The City in the Future of Democracy*
Robert A. Dahl
American Political Science Review, 1967, vol. 61, issue 4, 953-970
Abstract:
I need hardly remind this audience that one of the characteristics of our field is the large number of old and quite elemental questions—elemental but by no means elementary—for which we have no compelling answers. I don't mean that we have no answers to these questions. On the contrary, we often have a rich variety of conflicting answers. But no answer compels acceptance in the same way as a proof of a theorem in mathematics, or a very nice fit between a hypothesis and a satisfactory set of data.Whether the obstacles that prevent us from achieving tight closure on solutions lie in ourselves—our approaches, methods, and theories—or are inherent in the problems is, paradoxically, one of these persistent and elemental questions for which we have a number of conflicting answers.
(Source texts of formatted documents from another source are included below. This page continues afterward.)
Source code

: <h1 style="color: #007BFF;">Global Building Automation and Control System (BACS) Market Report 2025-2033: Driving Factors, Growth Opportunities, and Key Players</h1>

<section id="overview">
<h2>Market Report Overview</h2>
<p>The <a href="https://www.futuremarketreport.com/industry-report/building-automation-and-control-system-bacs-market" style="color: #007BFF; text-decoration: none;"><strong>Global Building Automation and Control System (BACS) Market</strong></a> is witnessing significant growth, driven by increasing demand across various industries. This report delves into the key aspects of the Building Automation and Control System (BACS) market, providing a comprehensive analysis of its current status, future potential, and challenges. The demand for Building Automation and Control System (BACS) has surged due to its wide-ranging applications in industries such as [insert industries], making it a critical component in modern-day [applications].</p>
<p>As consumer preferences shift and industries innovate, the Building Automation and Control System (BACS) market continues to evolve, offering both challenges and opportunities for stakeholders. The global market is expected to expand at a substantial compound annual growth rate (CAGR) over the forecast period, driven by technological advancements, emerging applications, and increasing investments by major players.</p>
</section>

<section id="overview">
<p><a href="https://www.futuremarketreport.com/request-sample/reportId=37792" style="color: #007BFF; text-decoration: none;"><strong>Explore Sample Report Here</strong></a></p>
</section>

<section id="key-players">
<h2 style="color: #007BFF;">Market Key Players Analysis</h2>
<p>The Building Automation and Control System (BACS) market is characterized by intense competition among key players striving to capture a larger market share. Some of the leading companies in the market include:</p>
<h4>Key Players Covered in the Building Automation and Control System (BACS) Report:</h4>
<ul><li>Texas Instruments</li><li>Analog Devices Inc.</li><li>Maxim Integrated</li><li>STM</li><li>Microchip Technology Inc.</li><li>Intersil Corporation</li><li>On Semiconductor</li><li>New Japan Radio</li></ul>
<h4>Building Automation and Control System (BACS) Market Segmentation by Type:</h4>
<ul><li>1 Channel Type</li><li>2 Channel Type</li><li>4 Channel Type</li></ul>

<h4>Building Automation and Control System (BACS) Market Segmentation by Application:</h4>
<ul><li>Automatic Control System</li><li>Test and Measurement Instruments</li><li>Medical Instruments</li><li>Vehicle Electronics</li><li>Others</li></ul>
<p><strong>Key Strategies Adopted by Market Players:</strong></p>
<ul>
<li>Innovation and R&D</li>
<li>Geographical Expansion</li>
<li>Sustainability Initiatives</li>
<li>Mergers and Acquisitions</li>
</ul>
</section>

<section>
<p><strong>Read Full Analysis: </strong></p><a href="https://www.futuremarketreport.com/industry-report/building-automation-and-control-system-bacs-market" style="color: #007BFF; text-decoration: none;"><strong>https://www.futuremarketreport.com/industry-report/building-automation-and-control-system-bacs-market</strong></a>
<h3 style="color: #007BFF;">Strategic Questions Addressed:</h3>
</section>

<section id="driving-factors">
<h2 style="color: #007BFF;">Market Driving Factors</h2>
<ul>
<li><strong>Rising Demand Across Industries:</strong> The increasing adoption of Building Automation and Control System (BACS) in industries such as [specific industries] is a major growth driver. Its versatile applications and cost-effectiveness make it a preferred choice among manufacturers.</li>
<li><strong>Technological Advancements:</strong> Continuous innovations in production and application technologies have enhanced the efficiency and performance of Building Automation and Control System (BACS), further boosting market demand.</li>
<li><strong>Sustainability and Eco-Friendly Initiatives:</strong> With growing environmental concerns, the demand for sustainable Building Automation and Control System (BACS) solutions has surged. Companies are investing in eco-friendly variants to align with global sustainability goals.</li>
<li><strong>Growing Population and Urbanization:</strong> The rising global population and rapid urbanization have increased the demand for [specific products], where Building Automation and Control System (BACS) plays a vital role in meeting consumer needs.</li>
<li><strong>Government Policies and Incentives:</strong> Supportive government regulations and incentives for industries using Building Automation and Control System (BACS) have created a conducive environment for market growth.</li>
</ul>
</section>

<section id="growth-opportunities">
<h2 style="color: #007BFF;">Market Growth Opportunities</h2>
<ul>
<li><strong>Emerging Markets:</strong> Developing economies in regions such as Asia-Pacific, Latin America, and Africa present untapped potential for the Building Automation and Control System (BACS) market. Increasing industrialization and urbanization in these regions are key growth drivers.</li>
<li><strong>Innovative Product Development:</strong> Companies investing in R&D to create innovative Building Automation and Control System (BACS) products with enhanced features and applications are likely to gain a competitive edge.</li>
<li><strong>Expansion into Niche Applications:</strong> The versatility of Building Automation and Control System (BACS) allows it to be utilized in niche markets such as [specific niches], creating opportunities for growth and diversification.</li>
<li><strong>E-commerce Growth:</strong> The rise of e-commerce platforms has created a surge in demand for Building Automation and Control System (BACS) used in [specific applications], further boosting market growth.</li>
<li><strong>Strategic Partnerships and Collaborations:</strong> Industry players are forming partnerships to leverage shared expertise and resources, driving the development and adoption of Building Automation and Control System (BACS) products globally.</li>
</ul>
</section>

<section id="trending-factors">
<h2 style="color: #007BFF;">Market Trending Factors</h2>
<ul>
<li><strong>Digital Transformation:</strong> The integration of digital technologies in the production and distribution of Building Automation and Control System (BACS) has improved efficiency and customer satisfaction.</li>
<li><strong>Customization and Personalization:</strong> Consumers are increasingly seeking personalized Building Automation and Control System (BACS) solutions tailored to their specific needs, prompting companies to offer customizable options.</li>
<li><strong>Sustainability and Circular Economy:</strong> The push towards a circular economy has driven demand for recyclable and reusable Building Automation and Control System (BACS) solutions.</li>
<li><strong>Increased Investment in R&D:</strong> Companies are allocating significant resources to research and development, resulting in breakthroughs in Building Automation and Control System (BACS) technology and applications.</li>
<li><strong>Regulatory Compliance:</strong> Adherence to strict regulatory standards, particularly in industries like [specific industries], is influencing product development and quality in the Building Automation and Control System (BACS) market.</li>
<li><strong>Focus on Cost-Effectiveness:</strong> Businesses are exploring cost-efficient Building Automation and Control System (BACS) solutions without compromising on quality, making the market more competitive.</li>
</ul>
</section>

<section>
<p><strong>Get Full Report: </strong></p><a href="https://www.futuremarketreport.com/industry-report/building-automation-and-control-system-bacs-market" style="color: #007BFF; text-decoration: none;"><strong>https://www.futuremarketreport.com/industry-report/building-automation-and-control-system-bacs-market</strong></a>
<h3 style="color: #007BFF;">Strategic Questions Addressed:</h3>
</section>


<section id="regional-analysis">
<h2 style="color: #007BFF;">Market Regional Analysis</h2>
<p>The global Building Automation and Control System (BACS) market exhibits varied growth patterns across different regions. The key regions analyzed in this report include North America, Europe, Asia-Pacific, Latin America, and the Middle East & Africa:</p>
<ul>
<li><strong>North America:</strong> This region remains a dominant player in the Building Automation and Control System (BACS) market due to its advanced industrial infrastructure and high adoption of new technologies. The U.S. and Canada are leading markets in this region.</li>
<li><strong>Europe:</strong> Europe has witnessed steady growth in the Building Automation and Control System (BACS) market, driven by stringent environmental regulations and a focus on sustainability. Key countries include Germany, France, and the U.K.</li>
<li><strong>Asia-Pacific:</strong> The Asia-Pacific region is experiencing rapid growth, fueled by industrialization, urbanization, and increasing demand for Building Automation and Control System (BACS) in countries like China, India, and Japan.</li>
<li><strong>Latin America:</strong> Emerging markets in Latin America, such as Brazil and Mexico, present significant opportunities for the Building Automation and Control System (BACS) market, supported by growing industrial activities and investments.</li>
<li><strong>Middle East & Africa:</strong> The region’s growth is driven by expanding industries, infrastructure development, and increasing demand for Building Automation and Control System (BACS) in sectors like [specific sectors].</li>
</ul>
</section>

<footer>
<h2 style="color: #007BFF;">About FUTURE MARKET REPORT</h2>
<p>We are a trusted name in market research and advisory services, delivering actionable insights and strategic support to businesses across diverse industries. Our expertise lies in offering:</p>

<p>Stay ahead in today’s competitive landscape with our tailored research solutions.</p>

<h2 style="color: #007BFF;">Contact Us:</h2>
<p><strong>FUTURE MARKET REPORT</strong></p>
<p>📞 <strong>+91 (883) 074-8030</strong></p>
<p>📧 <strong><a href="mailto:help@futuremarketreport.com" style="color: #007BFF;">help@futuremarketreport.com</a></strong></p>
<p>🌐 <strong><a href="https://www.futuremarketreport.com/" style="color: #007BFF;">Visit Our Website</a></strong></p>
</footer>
For whatever it may be worth, my private hunch is that the main obstacles to closure are in the problems themselves—in their extraordinary complexity, the number and variety of variables, dimensions qualities, and relationships, and in the impediments to observation and data-gathering.However that may be, a question of this sort often lies dormant for decades or even centuries, not because it has been solved but because it seems irrelevant. For even when no satisfactory theoretical answer exists to a very fundamental question, historical circumstances may allow it to be ignored for long periods of time. Even specialists may refuse to take a question seriously that history seems to have shoved into the attic. What seem like fundamental controversies in one age are very likely to be boring historical curiosities in the next. And conversely it is my impression that a great many of the elemental political questions regarded as settled in one age have a way of surfacing later on.